"Kotoran bebek hijau dan berlendir," kata Syauki saat sepatu bot karetnya meremukkan jarum cemara kering, tanah lempung, dan kerikil kecil.
"Aku tidak melihat apa-apa. Biasanya ada begitu banyak bebek."
Aku melihat ke seberang hamparan tanah. Kami berjalan di batas tali air. Danau nyaris kering. Ketinggian air sangat rendah sehingga hanya tersisa tiga meter panjang danau. Perahu berlabuh bergoyang-goyang di lumpur.
"Kita harus kembali." Aku ingin burger dan soda.
Ketika aku kecil, Danau Seriti sangat luas, sejuk, dan biru. Aku bisa berenang di dalamnya di musim kemarau dan menatap permukaannya yang agak keruh di musim hujan dengan secangkir teh tubruk panas. "Ayo pergi," kataku.
Saya menunggu Syauki di jalan setapak di sebelah pohon cemara dan bangku taman. Seorang pria dengan rambut beruban, rahang tebal dan lebar sehat di pipinya berjalan dengan anjing pemburu hitamnya. Dia melihat ke danau---tepatnya genangan air--- dan duduk di bangku. Syauki masih berkeliaran di sepanjang dasar danau mencari kotoran bebek.
"Aku tidak menyangka airnya susut jauh," kataku sedih. "Dulu ini danau yang indah."
"Sudah menyusut selama satu dekade," kata pria itu. "Kekeringan melanda seluruh provinsi tapi meski begitu... ini aneh.
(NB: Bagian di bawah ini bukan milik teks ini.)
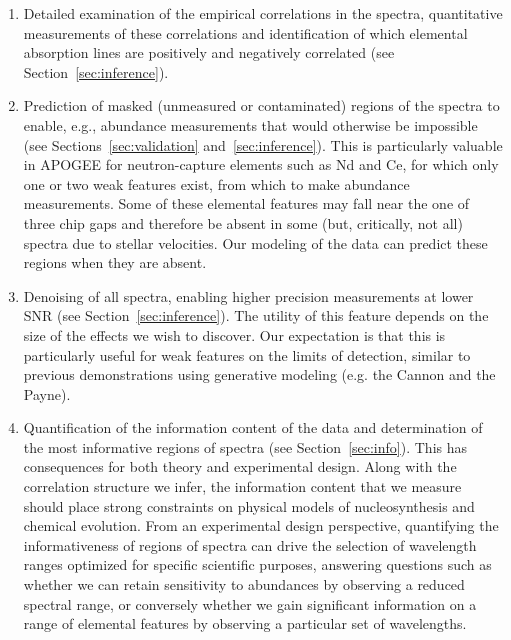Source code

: \documentclass[a4paper,fleqn,usenatbib]{mnras}
\newcommand{\smf}[1]{\textbf{\textcolor{blue}{SMF: #1}}}
\begin{document}
\begin{enumerate}
\item Detailed examination of the empirical correlations in the spectra, quantitative measurements of these correlations and identification of which elemental absorption lines are positively and negatively correlated (see Section~\ref{sec:inference}). %
\item Prediction of masked (unmeasured or contaminated) regions of the spectra to enable, e.g., abundance measurements that would otherwise be impossible (see Sections~\ref{sec:validation} and~\ref{sec:inference}). This is particularly valuable in APOGEE for neutron-capture elements such as Nd and Ce, for which only one or two weak features exist, from which to make abundance measurements. %
Some of these elemental features may fall near the one of three chip gaps and therefore be absent in some (but, critically, not all) spectra due to stellar velocities. Our modeling of the data can predict these regions when they are absent. 
\item Denoising of all spectra, enabling higher precision measurements at lower SNR (see Section~\ref{sec:inference}). The utility of this feature depends on the size of the effects we wish to discover. Our expectation is that this is particularly useful for weak features on the limits of detection, similar to previous demonstrations using generative modeling (e.g. the Cannon and the Payne). 
\item Quantification of the information content of the data and determination of the most informative regions of spectra (see Section~\ref{sec:info}). This has consequences for both theory and experimental design. Along with the correlation structure we infer, the information content that we measure should place strong constraints on physical models of nucleosynthesis and chemical evolution. From an experimental design perspective, quantifying the informativeness of regions of spectra can drive the selection of wavelength ranges optimized for specific scientific purposes, answering questions such as whether we can retain sensitivity to abundances by observing a reduced spectral range, or conversely whether we gain significant information on a range of elemental features by observing a particular set of wavelengths.
\end{enumerate}
\end{document}
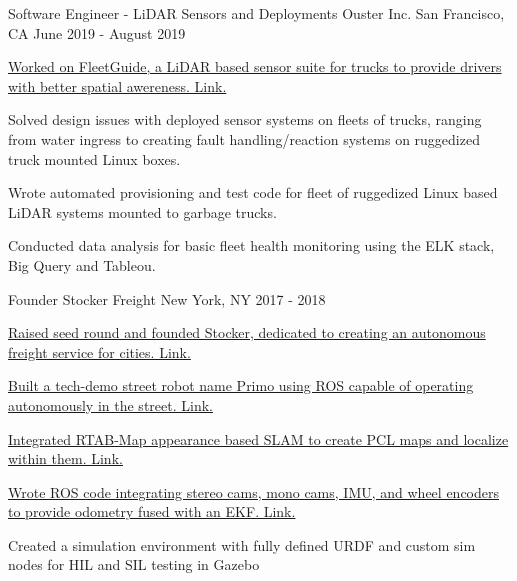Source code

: \begin{cventries}
  \cventry
    {Software Engineer - LiDAR Sensors and Deployments} %
    {Ouster Inc.} %
    {San Francisco, CA} %
    {June 2019 - August 2019} %
    {
      \begin{cvitems} %
        \item {\href{https://www.fleetguide.io/}
                {Worked on FleetGuide, a LiDAR based sensor suite for trucks to provide drivers with better spatial awereness. \color{darkblue}Link.}}
        \item {Solved design issues with deployed sensor systems on fleets of trucks, ranging from water ingress to creating fault handling/reaction
        systems on ruggedized truck mounted Linux boxes.}
        \item {Wrote automated provisioning and test code for fleet of ruggedized Linux based LiDAR systems mounted to garbage trucks.}
        \item {Conducted data analysis for basic fleet health monitoring using the ELK stack, Big Query and Tableou.}
      \end{cvitems}
    }

  \cventry
    {Founder} %
    {Stocker Freight} %
    {New York, NY} %
    {2017 - 2018} %
    {
      \begin{cvitems} %
        \item {\href{https://paulsammut.com/lib/exe/fetch.php/seed_deck_r14.pdf}
              {Raised seed round and founded Stocker, dedicated to creating an autonomous freight service for cities. \color{darkblue}Link.}}
        \item {\href{https://paulsammut.com/doku.php/primo_robot}
            {Built a tech-demo street robot name Primo using ROS capable of operating autonomously in the street. \color{darkblue}Link.}}
        \item {\href{https://paulsammut.com/doku.php/stereo_cameras}
            {Integrated RTAB-Map appearance based SLAM to create PCL maps and localize within them. \color{darkblue}Link.}}
        \item {\href{http://bit.ly/2T3d4sU}
            {Wrote ROS code integrating stereo cams, mono cams, IMU, and wheel encoders to provide odometry fused with an EKF. \color{darkblue}Link.}}
        \item {Created a simulation environment with fully defined URDF and custom sim nodes for HIL and SIL testing in Gazebo}
      \end{cvitems}
    }


\end{cventries}
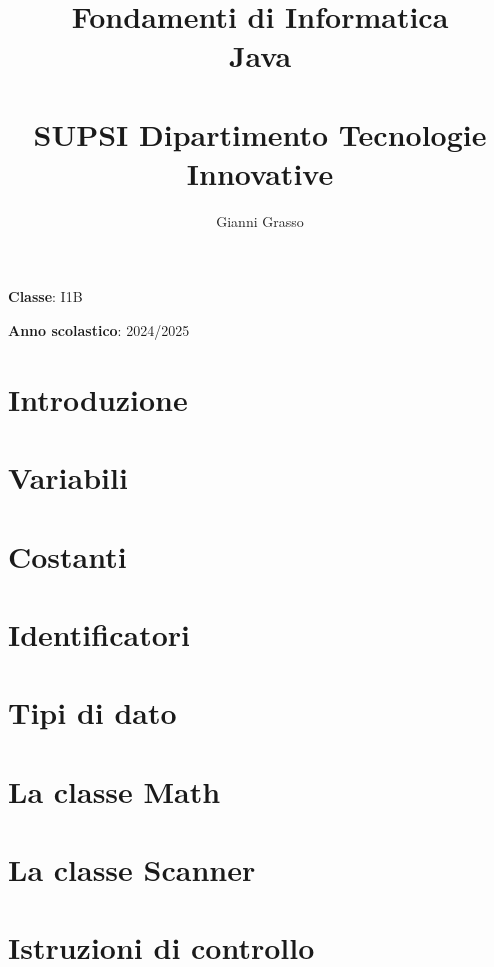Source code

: \documentclass{article}
\title{
    Fondamenti di Informatica \\
    Java \\
    \phantom{}\\
    \large SUPSI Dipartimento Tecnologie Innovative
}
\author{Gianni Grasso}
\begin{document}
\maketitle
\hphantom{ }
\vspace{14.5cm}

\textbf{Classe}: I1B

\textbf{Anno scolastico}: 2024/2025
\pagebreak


\tableofcontents
\pagebreak

\section{Introduzione}

\pagebreak

\section{Variabili}

\pagebreak

\section{Costanti}

\pagebreak

\section{Identificatori}

\pagebreak

\section{Tipi di dato}

\pagebreak

\section{La classe Math}

\pagebreak

\section{La classe Scanner}

\pagebreak

\section{Istruzioni di controllo}

\pagebreak
\end{document}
Sungguh. Tidak pernah serendah ini."
"Ini merugikan pariwisata..."
"Memang. Katakan apa yang dia lakukan di situ?"
"Mencari bebek. Dia suka bebek."
"Dia mencari bebek di sini? Tidak bisakah dia melihat tidak ada bebek?" pria itu tampak seperti akan tertawa.
"Dia mencari kotoran bebek agar dia bisa melacaknya," kataku.
"Bebek-bebek itu menghilang beberapa tahun yang lalu."
"Ke mana?"
"Tidak ada yang tahu. Hal-hal aneh telah terjadi di sekitar danau ini. Banyak bangkai ditemukan di sekitar sini. Di jalanan, di lapangan rumput, di tempat parkir. Bermacam binatang. Manusia juga ada yang ditemukan tewas. Beritanya ada di TV. Diserang oleh sesuatu atau lainnya. Dan kemudian bebek-bebek itu mulai menghilang seperti ada sesuatu yang memangsa mereka." Suaranya rendah dan sedingin es.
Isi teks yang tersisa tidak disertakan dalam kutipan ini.